Step 6: Let it run for a few weeks, then iterate
The first month is data. After 3-4 weeks, run power move 2: have the Admin Agent analyze your rejections and tighten the agent’s description. After 6-8 weeks, consider power move 3: add the second-opinion agent if review is taking too much time.
Pipelines don’t ship done. They get sharper as the agent learns what you actually want.
What’s next
- → Adapt content for new locales or audiences with human review. Same review spine: adapted copy + glossary receipts + claim checks before anything ships cross-locale.
- → Triage and follow up on inbound leads. Same draft-and-review muscle on the funnel: score, reply, and follow up before opportunities cool.
- → Enforce a living style guide and terminology. Mechanical voice pass before approval: violations table tied to glossary lines, fewer hyphen wars in review.
- → Give your agent its job description. The drafting agent’s voice depends almost entirely on its description; tighten it as you learn.
- → Run a workflow. The pause-for-approval and rejection-loop logic lives in the workflow.
- → Run a deal desk for pricing and legal exceptions. Same human-in-the-loop spine: commercial exception packets for finance/legal instead of marketing drafts.
- → Connect Slack to your agents. Slack DM approvals are the fastest review interface for most people.
- → Wire social posts through Buffer.
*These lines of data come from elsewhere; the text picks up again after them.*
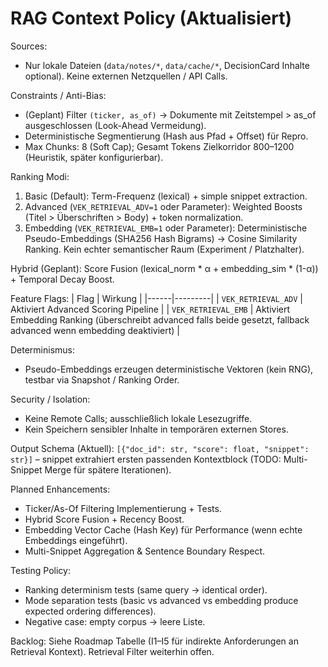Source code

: # RAG Context Policy (Aktualisiert)

Sources:
- Nur lokale Dateien (`data/notes/*`, `data/cache/*`, DecisionCard Inhalte optional). Keine externen Netzquellen / API Calls.

Constraints / Anti-Bias:
- (Geplant) Filter `(ticker, as_of)` → Dokumente mit Zeitstempel > as_of ausgeschlossen (Look-Ahead Vermeidung).
- Deterministische Segmentierung (Hash aus Pfad + Offset) für Repro.
- Max Chunks: 8 (Soft Cap); Gesamt Tokens Zielkorridor 800–1200 (Heuristik, später konfigurierbar).

Ranking Modi:
1. Basic (Default): Term-Frequenz (lexical) + simple snippet extraction.
2. Advanced (`VEK_RETRIEVAL_ADV=1` oder Parameter): Weighted Boosts (Titel > Überschriften > Body) + token normalization.
3. Embedding (`VEK_RETRIEVAL_EMB=1` oder Parameter): Deterministische Pseudo-Embeddings (SHA256 Hash Bigrams) → Cosine Similarity Ranking. Kein echter semantischer Raum (Experiment / Platzhalter).

Hybrid (Geplant): Score Fusion (lexical_norm * α + embedding_sim * (1-α)) + Temporal Decay Boost.

Feature Flags:
| Flag | Wirkung |
|------|---------|
| `VEK_RETRIEVAL_ADV` | Aktiviert Advanced Scoring Pipeline |
| `VEK_RETRIEVAL_EMB` | Aktiviert Embedding Ranking (überschreibt advanced falls beide gesetzt, fallback advanced wenn embedding deaktiviert) |

Determinismus:
- Pseudo-Embeddings erzeugen deterministische Vektoren (kein RNG), testbar via Snapshot / Ranking Order.

Security / Isolation:
- Keine Remote Calls; ausschließlich lokale Lesezugriffe.
- Kein Speichern sensibler Inhalte in temporären externen Stores.

Output Schema (Aktuell):
`[{"doc_id": str, "score": float, "snippet": str}]` – snippet extrahiert ersten passenden Kontextblock (TODO: Multi-Snippet Merge für spätere Iterationen).

Planned Enhancements:
- Ticker/As-Of Filtering Implementierung + Tests.
- Hybrid Score Fusion + Recency Boost.
- Embedding Vector Cache (Hash Key) für Performance (wenn echte Embeddings eingeführt).
- Multi-Snippet Aggregation & Sentence Boundary Respect.

Testing Policy:
- Ranking determinism tests (same query → identical order).
- Mode separation tests (basic vs advanced vs embedding produce expected ordering differences).
- Negative case: empty corpus → leere Liste.

Backlog: Siehe Roadmap Tabelle (I1–I5 für indirekte Anforderungen an Retrieval Kontext). Retrieval Filter weiterhin offen.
The canonical wiring when the output is a LinkedIn, X, or Bluesky post.
- → Wire Gmail drafts through Google’s official MCP. The canonical wiring when the output is an outbound Gmail message.
- → Lock Outlook drafts via a draft-only tool policy. The canonical wiring when the output is an outbound Outlook message.
- → Keep send_email out of your agent tool policies. The structural argument for why the drafting agent should never have a send tool.
- → Build your customer support agents. Same multi-agent thinking applied to a different problem.
Reference
- Human-in-the-loop pattern: agent drafts → human approves or rejects → approved publishes, rejected loops back with feedback.
- 30-second review goal: any longer and you’ll rubber-stamp. power move 1’s reasoning note is how you keep it short.
- Approval channels by speed: Slack DM > email > chat thread. Pick where your day actually happens.
- Sampled review is the answer for high-volume work where 100% review would mean rubber-stamping. Auto-approve most, route a random subset to you.
- Be selective about adding review: the pipeline costs your attention. Reserve it for output where stakes match.